(What is required)
Which of the lines below contain the string "talk"? Copy each one.

*** Opening of Material for this exercise ***

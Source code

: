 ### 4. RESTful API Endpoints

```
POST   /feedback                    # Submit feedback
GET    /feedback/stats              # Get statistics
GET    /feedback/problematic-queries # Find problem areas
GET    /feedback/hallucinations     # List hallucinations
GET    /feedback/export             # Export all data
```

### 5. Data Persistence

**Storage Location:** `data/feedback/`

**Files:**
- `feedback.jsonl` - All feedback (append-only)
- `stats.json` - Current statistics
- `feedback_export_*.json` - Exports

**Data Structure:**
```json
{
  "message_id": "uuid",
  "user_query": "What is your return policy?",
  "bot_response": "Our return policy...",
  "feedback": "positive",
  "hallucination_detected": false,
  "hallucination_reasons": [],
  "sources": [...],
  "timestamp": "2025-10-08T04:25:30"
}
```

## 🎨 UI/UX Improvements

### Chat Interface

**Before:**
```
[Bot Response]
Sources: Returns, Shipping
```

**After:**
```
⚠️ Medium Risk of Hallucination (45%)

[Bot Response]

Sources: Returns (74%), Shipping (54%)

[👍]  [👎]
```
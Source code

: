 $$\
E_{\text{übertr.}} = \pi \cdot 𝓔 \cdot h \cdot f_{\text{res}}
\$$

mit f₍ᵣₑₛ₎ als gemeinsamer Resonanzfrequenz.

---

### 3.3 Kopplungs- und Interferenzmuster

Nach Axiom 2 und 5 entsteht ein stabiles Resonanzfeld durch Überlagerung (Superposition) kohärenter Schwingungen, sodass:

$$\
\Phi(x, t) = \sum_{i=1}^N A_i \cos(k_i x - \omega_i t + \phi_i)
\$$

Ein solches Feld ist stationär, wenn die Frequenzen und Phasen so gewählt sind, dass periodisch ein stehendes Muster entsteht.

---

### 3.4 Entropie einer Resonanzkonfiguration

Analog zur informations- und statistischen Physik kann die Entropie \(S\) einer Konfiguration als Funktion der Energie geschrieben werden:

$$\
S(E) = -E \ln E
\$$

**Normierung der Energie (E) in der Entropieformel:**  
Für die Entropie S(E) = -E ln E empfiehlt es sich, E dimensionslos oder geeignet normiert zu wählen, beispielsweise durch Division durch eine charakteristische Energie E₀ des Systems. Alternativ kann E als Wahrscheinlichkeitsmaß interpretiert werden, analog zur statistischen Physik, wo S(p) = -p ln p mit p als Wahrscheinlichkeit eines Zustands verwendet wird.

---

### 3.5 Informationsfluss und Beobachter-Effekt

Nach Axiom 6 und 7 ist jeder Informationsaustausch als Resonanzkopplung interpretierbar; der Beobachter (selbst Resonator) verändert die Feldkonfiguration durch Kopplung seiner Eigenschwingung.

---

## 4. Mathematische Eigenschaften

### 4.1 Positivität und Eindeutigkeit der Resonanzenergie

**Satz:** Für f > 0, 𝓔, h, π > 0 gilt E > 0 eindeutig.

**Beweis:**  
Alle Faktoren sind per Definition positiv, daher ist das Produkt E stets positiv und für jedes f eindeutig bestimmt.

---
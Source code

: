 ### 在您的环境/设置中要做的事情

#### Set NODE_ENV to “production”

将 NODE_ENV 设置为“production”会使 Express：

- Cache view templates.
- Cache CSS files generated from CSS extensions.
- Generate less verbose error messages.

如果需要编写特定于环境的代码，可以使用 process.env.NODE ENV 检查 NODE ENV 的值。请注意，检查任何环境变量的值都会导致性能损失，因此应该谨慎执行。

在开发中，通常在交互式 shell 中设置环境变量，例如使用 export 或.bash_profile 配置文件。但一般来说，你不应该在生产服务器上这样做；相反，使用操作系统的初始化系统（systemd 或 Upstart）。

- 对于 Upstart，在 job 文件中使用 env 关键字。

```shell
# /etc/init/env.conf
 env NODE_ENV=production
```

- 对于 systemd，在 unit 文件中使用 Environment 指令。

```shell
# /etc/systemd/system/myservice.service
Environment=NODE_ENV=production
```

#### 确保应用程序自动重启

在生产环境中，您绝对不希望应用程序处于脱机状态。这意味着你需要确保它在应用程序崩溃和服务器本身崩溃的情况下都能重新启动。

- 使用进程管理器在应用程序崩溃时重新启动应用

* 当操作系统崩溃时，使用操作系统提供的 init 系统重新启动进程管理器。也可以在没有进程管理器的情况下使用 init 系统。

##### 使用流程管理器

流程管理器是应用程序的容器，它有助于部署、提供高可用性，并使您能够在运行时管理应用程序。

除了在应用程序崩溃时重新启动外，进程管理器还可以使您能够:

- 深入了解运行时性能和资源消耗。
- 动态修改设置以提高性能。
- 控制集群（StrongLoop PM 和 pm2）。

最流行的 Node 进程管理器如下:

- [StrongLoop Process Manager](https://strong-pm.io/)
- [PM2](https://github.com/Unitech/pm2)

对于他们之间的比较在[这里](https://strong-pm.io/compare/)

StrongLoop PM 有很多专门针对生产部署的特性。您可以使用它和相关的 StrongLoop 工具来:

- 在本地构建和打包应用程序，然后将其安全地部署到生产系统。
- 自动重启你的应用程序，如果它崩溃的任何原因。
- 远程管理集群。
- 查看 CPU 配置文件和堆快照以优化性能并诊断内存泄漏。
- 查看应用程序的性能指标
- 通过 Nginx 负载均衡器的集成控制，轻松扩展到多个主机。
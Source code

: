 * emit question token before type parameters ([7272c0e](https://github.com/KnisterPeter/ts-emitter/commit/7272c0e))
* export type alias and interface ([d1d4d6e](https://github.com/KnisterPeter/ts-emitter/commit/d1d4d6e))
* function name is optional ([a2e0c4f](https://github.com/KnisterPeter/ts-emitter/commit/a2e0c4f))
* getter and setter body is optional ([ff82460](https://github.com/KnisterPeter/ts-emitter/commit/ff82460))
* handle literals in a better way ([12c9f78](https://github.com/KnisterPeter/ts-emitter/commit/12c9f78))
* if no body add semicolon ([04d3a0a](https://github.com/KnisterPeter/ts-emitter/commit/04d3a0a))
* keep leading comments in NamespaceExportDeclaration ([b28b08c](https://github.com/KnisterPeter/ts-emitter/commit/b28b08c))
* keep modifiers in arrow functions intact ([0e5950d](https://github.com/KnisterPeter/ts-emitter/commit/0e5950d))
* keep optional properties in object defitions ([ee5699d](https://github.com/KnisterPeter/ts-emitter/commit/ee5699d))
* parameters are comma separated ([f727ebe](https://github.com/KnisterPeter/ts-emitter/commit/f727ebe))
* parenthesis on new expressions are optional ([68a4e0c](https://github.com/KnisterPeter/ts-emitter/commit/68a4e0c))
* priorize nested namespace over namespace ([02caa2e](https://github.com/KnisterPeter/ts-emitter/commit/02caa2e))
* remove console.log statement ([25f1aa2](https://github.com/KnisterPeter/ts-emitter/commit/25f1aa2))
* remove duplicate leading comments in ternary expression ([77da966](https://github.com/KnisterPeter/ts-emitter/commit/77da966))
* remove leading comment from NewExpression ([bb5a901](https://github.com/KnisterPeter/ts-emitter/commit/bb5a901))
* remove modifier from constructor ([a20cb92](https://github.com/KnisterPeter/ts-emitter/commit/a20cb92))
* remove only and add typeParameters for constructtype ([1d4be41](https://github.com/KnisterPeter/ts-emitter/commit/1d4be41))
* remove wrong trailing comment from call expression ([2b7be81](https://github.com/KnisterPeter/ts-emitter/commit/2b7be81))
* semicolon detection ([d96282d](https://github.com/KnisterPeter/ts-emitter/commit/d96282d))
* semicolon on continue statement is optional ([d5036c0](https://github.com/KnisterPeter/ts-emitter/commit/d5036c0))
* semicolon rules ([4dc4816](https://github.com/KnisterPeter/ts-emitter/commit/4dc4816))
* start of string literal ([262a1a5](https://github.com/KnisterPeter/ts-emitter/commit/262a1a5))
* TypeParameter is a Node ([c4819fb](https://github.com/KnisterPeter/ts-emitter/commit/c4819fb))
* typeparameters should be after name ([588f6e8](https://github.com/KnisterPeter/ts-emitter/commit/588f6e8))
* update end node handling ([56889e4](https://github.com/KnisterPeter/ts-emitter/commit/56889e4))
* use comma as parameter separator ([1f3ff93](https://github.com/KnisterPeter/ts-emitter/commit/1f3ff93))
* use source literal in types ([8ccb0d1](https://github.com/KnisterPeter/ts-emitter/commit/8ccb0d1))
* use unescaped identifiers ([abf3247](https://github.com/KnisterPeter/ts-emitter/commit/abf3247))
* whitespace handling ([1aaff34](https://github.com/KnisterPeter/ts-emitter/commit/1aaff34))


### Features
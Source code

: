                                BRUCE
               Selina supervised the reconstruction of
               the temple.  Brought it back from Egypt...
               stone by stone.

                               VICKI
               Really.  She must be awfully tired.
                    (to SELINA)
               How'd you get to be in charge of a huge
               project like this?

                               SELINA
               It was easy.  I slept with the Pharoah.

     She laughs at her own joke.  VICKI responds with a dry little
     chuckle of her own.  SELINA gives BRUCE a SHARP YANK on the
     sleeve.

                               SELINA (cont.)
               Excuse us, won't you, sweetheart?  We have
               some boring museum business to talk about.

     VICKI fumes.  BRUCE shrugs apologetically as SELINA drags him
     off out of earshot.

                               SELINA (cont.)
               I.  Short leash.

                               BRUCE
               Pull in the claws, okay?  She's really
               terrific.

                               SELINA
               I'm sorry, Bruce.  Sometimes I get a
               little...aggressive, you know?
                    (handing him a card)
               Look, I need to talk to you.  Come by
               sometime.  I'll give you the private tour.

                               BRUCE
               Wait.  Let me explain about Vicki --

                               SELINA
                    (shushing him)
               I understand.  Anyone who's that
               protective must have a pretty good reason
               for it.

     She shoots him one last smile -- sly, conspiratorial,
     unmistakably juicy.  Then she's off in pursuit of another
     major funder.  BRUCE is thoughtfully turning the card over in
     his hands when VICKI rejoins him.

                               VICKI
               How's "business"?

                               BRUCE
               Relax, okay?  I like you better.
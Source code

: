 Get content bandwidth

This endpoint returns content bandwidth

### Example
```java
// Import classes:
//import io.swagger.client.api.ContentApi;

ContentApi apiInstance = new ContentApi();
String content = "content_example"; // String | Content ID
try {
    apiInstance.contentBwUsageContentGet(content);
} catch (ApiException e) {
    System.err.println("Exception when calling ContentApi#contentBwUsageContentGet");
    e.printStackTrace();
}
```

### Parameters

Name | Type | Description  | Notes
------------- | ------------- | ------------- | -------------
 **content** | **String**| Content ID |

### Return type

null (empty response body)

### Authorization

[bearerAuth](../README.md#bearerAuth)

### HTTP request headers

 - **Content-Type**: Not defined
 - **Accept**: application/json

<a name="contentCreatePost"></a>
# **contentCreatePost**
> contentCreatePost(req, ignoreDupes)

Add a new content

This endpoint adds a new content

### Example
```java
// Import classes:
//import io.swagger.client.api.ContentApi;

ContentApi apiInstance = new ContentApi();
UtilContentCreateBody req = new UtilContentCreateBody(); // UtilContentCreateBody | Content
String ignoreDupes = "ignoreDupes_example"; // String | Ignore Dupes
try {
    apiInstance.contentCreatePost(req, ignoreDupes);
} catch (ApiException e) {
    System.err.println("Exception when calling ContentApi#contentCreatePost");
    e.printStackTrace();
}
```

*** Close of Material for this exercise ***

(Answer section)
               some boring museum business to talk about.
               Look, I need to talk to you.  Come by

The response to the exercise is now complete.